Papers by Author: František Hnilica

Abstract: The beta-titanium alloys are used mainly in bioapplications for artificial joints and other implants. They posses interesting properties such as, high corrosion resistance, low Young’s modulus, good plasticity or superelasticity etc. In this work the effect of solution treatment temperature on deformation and fracture properties has been studied. The alloy Ti-35Nb-2Zr was processed via powder metallurgy process (cold isostatic pressing, sintering and subsequent swaging). Swaged alloy was annealed at 800, 850, 900, 950 and 1000 °C. Tensile tests have been performed on such heat treated specimens and the fracture surface has been studied in correlation with microstructure. With increasing annealing temperature both tensile strength (from 925 MPa to 990 MPa) and elongation (from 13 to 25 %) increased where the maximum values were obtained for 900 °C annealed specimens and subsequently slight decrease has been observed. The simultaneous increase of strength and elongation was attached to change of deformation mechanisms which was described by studying fracture surfaces and microstructure of deformed (tensile tested) specimens.

Abstract:

The β – Ti alloy with 35 wt. % Nb and 6 wt. % with various oxygen addition (between 0.05 and 0.8 wt. %) has been studied in this work. The alloy was arc melted in a protective atmosphere of helium into water cooled copper crucible. Subsequently the material was thermo-mechanically treated (i.e. homogenized, hot forged, solution treated and cold swaged). Samples of the alloy with the lowest oxygen content were also subjected to aging treatment 450°C for 8 hours. The yield stress R_p0.2, tensile strength (R_m), elongation (A), reduction area (Z) and Young's modulus (E) depending on the oxygen content and on microstructure were studied. Also the microstructure analysis by using the light and electron microscopy has been performed.
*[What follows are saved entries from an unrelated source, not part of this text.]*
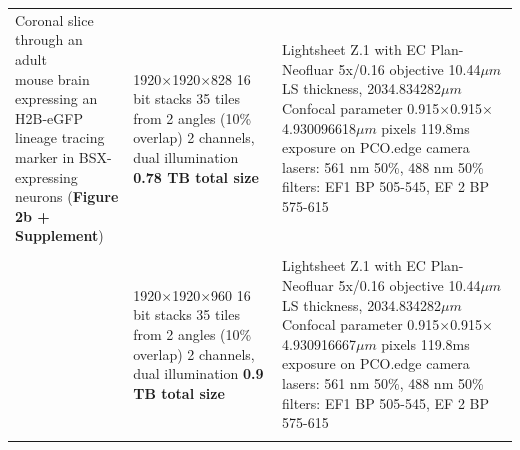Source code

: \documentclass[]{spie}  %
\begin{document}
\begin{landscape}
{\begin{longtable}{lll}
 \multirowcell{2}[-4ex][l]{Coronal slice through an adult \\mouse brain expressing an H2B-eGFP \\lineage tracing marker in BSX-expressing \\neurons (\textbf{Figure 2b + Supplement})} &            \makecell[l]{1920$\times$1920$\times$828 16 bit stacks\\35 tiles from 2 angles (10\% overlap) \\2 channels, dual illumination\\\textbf{0.78 TB total size}}  &                                                                    \makecell[l]{Lightsheet Z.1 with EC Plan-Neofluar 5x/0.16 objective \\10.44$\mu{}m$ LS thickness, 2034.834282$\mu{}m$ Confocal parameter\\0.915$\times$0.915$\times$4.930096618$\mu{}m$ pixels\\119.8ms exposure on PCO.edge camera\\lasers: 561 nm 50\%, 488 nm 50\%\\filters: EF1 BP 505-545, EF 2 BP 575-615} \\ \\
                                                                                                                                    &             \makecell[l]{1920$\times$1920$\times$960 16 bit stacks\\35 tiles from 2 angles (10\% overlap) \\2 channels, dual illumination\\\textbf{0.9 TB total size}}  &                                                                    \makecell[l]{Lightsheet Z.1 with EC Plan-Neofluar 5x/0.16 objective \\10.44$\mu{}m$ LS thickness, 2034.834282$\mu{}m$ Confocal parameter\\0.915$\times$0.915$\times$4.930916667$\mu{}m$ pixels\\119.8ms exposure on PCO.edge camera\\lasers: 561 nm 50\%, 488 nm 50\%\\filters: EF1 BP 505-545, EF 2 BP 575-615} \\ \\


\end{longtable}}
\end{landscape}
\end{document}
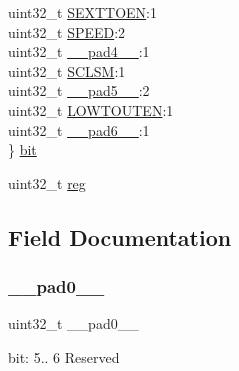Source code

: \begin{DoxyCompactItemize}
\begin{tabbing}
\>uint32\_t \mbox{\hyperlink{union_s_e_r_c_o_m___i2_c_s___c_t_r_l_a___type_a7bb2c0fdd43b2e6cd251b9bc8171caff}{SEXTTOEN}}:1\\
\>uint32\_t \mbox{\hyperlink{union_s_e_r_c_o_m___i2_c_s___c_t_r_l_a___type_ac9b7e20ad3da84dff4e0cdd8bf58e4a3}{SPEED}}:2\\
\>uint32\_t \mbox{\hyperlink{union_s_e_r_c_o_m___i2_c_s___c_t_r_l_a___type_a7b2edc85d90e34c4435951e1e5c59517}{\_\_pad4\_\_}}:1\\
\>uint32\_t \mbox{\hyperlink{union_s_e_r_c_o_m___i2_c_s___c_t_r_l_a___type_a3ac441d6088ab8d472aafd3081690747}{SCLSM}}:1\\
\>uint32\_t \mbox{\hyperlink{union_s_e_r_c_o_m___i2_c_s___c_t_r_l_a___type_ab025634e229ec6df5ae63fd78be1f27b}{\_\_pad5\_\_}}:2\\
\>uint32\_t \mbox{\hyperlink{union_s_e_r_c_o_m___i2_c_s___c_t_r_l_a___type_a11f66956297c8e71dfd6897ef7e9b5de}{LOWTOUTEN}}:1\\
\>uint32\_t \mbox{\hyperlink{union_s_e_r_c_o_m___i2_c_s___c_t_r_l_a___type_a9bf3ba9849347338e4a72e6c4e3758f7}{\_\_pad6\_\_}}:1\\
\} \mbox{\hyperlink{union_s_e_r_c_o_m___i2_c_s___c_t_r_l_a___type_ae74a0f94af28f0568fede750ad46a517}{bit}}\\

\end{tabbing}\item 
uint32\+\_\+t \mbox{\hyperlink{union_s_e_r_c_o_m___i2_c_s___c_t_r_l_a___type_a6b91636401516a477989a336376d7b40}{reg}}
\end{DoxyCompactItemize}


\subsection{Field Documentation}
\mbox{\label{union_s_e_r_c_o_m___i2_c_s___c_t_r_l_a___type_a3e57c2ef1c3ffb36722f000cc1156824}} 
\subsubsection{\texorpdfstring{\_\_pad0\_\_}{\_\_pad0\_\_}}
{\footnotesize\ttfamily uint32\+\_\+t \+\_\+\+\_\+pad0\+\_\+\+\_\+}

bit\+: 5.. 6 Reserved \mbox{\label{union_s_e_r_c_o_m___i2_c_s___c_t_r_l_a___type_a6712ba6dd1d5b43d2d56ff8ac4e275a7}} 
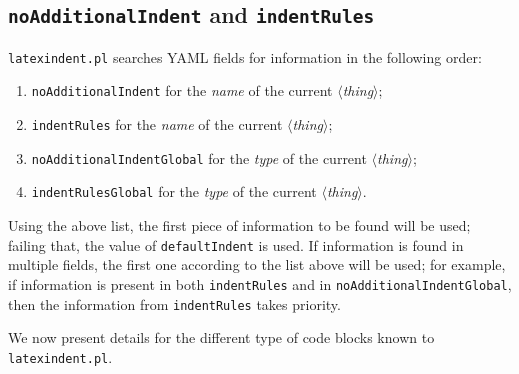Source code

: \subsection{\texttt{noAdditionalIndent} and \texttt{indentRules}}\label{sec:noadd-indent-rules}
\texttt{latexindent.pl} searches YAML fields for information in the following order:
\begin{enumerate}
  \item \texttt{noAdditionalIndent} for the \emph{name} of the current \emph{$\langle$thing$\rangle$};
  \item \texttt{indentRules} for the \emph{name} of the current \emph{$\langle$thing$\rangle$};
  \item \texttt{noAdditionalIndentGlobal} for the \emph{type} of the current \emph{$\langle$thing$\rangle$};
  \item \texttt{indentRulesGlobal} for the \emph{type} of the current \emph{$\langle$thing$\rangle$}.
\end{enumerate}

Using the above list, the first piece of information to be found will be used; failing that,  
the value of \texttt{defaultIndent} is used.
If information is found in multiple fields, the first one according to the list above will be used; for example, 
if information is present in both \texttt{indentRules} and in \texttt{noAdditionalIndentGlobal}, then the information from \texttt{indentRules}
takes priority.

We now present details for the different type of code blocks known to \texttt{latexindent.pl}.
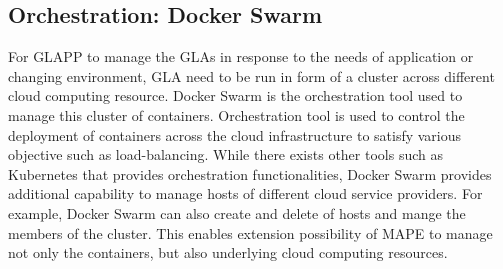 \documentclass{seal_thesis}
\begin{document}
\subsection{Orchestration: Docker Swarm}
For GLAPP to manage the GLAs in response to the needs of application or changing environment, GLA need to be run in form of a cluster across different cloud computing resource.
Docker Swarm is the orchestration tool used to manage this cluster of containers.
Orchestration tool is used to control the deployment of containers across the cloud infrastructure to satisfy various objective such as load-balancing.
While there exists other tools such as Kubernetes that provides orchestration functionalities, Docker Swarm provides additional capability to manage hosts of different cloud service providers.
For example, Docker Swarm can also create and delete of hosts and mange the members of the cluster.
This enables extension possibility of MAPE to manage not only the containers, but also underlying cloud computing resources.
\end{document}
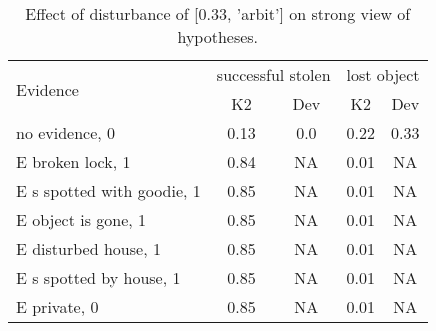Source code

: \begin{table}\begin{tabular}{l|cc|cc}\toprule\multirow{2}{*}{Evidence} & \multicolumn{2}{c}{successful stolen}& \multicolumn{2}{c}{lost object}\\& {K2} & {Dev}& {K2} & {Dev}\\\midrule
no evidence, 0 & \cellcolor{Bittersweet}0.13&\cellcolor{Bittersweet}0.0&\cellcolor{Bittersweet}0.22&\cellcolor{Bittersweet}0.33\\E broken lock, 1 & \cellcolor{Bittersweet}0.84&\cellcolor{Bittersweet}NA&\cellcolor{Bittersweet}0.01&\cellcolor{Bittersweet}NA\\E s spotted with goodie, 1 & \cellcolor{Bittersweet}0.85&\cellcolor{Bittersweet}NA&\cellcolor{Bittersweet}0.01&\cellcolor{Bittersweet}NA\\E object is gone, 1 & \cellcolor{Bittersweet}0.85&\cellcolor{Bittersweet}NA&\cellcolor{Bittersweet}0.01&\cellcolor{Bittersweet}NA\\E disturbed house, 1 & \cellcolor{Bittersweet}0.85&\cellcolor{Bittersweet}NA&\cellcolor{Bittersweet}0.01&\cellcolor{Bittersweet}NA\\E s spotted by house, 1 & \cellcolor{Bittersweet}0.85&\cellcolor{Bittersweet}NA&\cellcolor{Bittersweet}0.01&\cellcolor{Bittersweet}NA\\E private, 0 & \cellcolor{Bittersweet}0.85&\cellcolor{Bittersweet}NA&\cellcolor{Bittersweet}0.01&\cellcolor{Bittersweet}NA\\\bottomrule\end{tabular}\caption{Effect of disturbance of [0.33, 'arbit'] on strong view of hypotheses.}\end{table}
Small oxygen addition increases both yield and tensile strength in cold swaged or solution treated conditions. The same can be also said in a lesser extent about Young’s modulus. The decrease in elongation is more distinct for oxygen addition higher than 0.5 wt. %. The oxygen content in this alloy should not exceed this value for practical applications. The increase of strength due to precipitation strengthening leads to significant increase in modulus in comparison with strengthening caused by oxygen addition (when comparing similar strength values achieved).